New Zealand business magnate

John Berridge Spencer (1934 or 1935 – 10 February 2016) was a New Zealand business magnate.

Spencer was for many years head of Caxton Pulp & Paper, a business founded in 1890 by his grandfather, Albert Spencer. He inherited the company in 1981 from his father, Berridge Spencer, who had successfully expanded the company after World War I. Expansion included the founding of the pulp and paper mill at Kawerau. John Spencer ran the company until 1988, when he sold it to Carter Holt Harvey for a sum estimated at $NZ 300 million.

During the stock market boom of the 1980s, Spencer's nett wealth was estimated at $675 million, making him New Zealand's richest man. Other business interests included property and vineyards. He lost heavily in the 1987 stock market crash, but managed to retain a significant portion of his fortune, which was augmented by the Caxton sale. By 2015, the NBR rich list estimated that the Spencer family fortune was around $720 million.

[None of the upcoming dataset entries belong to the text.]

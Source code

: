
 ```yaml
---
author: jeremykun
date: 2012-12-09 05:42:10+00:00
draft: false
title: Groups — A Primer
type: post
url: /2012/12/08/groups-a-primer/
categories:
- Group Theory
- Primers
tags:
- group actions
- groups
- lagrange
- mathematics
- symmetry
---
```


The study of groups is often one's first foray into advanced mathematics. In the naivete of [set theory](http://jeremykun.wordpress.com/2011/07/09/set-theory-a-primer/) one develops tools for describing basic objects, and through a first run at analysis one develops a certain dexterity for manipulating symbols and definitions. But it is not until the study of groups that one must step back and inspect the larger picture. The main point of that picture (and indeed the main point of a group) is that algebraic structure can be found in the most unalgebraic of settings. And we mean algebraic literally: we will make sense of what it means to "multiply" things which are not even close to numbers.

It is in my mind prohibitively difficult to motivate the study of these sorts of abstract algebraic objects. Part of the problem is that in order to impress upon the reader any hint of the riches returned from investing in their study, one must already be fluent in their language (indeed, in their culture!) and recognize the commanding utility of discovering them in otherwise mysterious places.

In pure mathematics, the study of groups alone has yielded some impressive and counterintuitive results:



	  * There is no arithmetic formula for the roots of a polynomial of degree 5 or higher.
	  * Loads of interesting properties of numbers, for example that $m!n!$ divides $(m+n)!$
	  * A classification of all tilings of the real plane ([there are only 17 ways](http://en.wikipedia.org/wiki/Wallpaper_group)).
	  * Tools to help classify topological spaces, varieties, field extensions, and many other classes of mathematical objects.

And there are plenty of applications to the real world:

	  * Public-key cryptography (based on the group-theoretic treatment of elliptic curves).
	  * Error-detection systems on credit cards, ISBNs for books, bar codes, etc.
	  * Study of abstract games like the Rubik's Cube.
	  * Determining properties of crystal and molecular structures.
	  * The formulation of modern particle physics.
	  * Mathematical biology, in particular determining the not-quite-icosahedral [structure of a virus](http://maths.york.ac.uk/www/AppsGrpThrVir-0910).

In the last years of his life, Spencer was as well known for disputes over land access on his Waiheke Island property as for his fortune. An intensely private man, he waged a two decade-long campaign to reduce public access to the Stony Batter historic site on his farm, a dispute which involved him on one occasion barricading a public road. The dispute eventually ended up at the Privy Council, with Spencer losing the case.

Spencer died in London on 10 February 2016 at the age of 81. His wife, Finnish-born Tytti Laurola, predeceased him, dying of cancer in 1992 at the age of 54. He was survived by his son Berridge and daughter Mertsi.